Question #5bc5b

1 Answer
May 18, 2017

Answer:

#F_5={0/1, 1/5, 1/4, 1/3, 1/2, 2/3, 3/4, 4/5, 1/1}#
#F_6={0/1, 1/6, 1/5, 1/4, 1/3, 1/2, 2/3, 3/4, 4/5, 5/6, 1/1}#
#F_7={0/1, 1/7, 1/6, 1/5, 1/4, 1/3, 1/2, 2/3, 3/4, 4/5, 5/6, 6/7, 1/1}#

Explanation:

The trick to recognizing these Farey sequences is to first look at the denominators.

For #F_3#, the denominators (in order) are:

#{1,3,2,3,1}#

The number 3 is the biggest denominator and there are 5 terms.

For #F_4#, the denominators are:

#{1,4,3,2,3,4,1}#

The number 4 is the biggest denominator and there are 7 terms.

The pattern for the denominators of all subsequent Farey sequences should be obvious.

The number of terms is always increased by 2. So, for #F_5#, the number of terms will be 9. And for #F_6#, the number of terms will be 11.

The first term is always #0//1#. The last term is always #1//1#. The middle term is always #1//2#. After 0, the numerators up to #1//2# will always be #1#. The numerators after #1//2# will simply count from 2 to the max number.
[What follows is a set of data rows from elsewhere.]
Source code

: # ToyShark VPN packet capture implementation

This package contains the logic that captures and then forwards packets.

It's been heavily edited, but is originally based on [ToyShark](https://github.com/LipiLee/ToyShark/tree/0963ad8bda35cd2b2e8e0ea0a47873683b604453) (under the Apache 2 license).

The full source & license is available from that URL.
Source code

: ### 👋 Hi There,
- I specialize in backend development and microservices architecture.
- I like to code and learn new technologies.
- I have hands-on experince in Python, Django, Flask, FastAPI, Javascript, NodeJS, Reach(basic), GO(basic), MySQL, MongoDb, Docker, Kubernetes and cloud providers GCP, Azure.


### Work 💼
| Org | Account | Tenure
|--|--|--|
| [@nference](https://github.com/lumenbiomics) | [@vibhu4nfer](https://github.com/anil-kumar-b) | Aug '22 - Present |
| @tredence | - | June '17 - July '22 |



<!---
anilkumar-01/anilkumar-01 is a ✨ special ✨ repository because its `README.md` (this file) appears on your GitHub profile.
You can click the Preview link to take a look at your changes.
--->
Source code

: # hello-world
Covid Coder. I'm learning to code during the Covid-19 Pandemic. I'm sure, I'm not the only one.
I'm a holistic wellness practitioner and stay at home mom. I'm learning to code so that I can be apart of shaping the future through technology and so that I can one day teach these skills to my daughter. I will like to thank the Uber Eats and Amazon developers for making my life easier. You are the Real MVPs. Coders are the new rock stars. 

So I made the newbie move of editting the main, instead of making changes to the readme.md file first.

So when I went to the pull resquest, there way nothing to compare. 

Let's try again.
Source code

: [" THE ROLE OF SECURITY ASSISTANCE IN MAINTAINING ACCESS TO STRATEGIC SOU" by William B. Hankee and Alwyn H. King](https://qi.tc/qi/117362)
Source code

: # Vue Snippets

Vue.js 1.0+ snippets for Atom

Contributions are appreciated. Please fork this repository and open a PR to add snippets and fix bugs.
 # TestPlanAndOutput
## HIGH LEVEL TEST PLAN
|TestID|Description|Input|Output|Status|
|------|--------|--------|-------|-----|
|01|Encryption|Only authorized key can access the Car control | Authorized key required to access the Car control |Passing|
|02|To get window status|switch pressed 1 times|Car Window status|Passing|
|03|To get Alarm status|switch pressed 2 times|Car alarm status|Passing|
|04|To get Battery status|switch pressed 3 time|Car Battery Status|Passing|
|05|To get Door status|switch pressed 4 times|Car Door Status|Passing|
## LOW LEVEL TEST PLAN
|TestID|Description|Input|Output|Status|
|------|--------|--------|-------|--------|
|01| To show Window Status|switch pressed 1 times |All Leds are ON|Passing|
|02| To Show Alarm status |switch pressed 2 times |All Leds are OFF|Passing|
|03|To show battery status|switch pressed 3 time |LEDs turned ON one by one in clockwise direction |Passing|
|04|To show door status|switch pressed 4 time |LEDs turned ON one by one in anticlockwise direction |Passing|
It may be easier to see if you let the last term #1/1# be equal to the maximum denominator, divided by itself. So,

Last term of #F_3# is #3//3#
Last term of #F_4# is #4//4#
Last term of #F_5# is #5//5#, etc.

There is always two more terms shoved in each subsequent Farey sequence. Let #m# be the max denominator. Always, just after the zero term (the first term in the sequence) will be #1//m#. And finally, right before the final 1 term (the next to last in the sequence) will be #(m-1)//m#.

I'll let you explore the "questions to consider" on your own!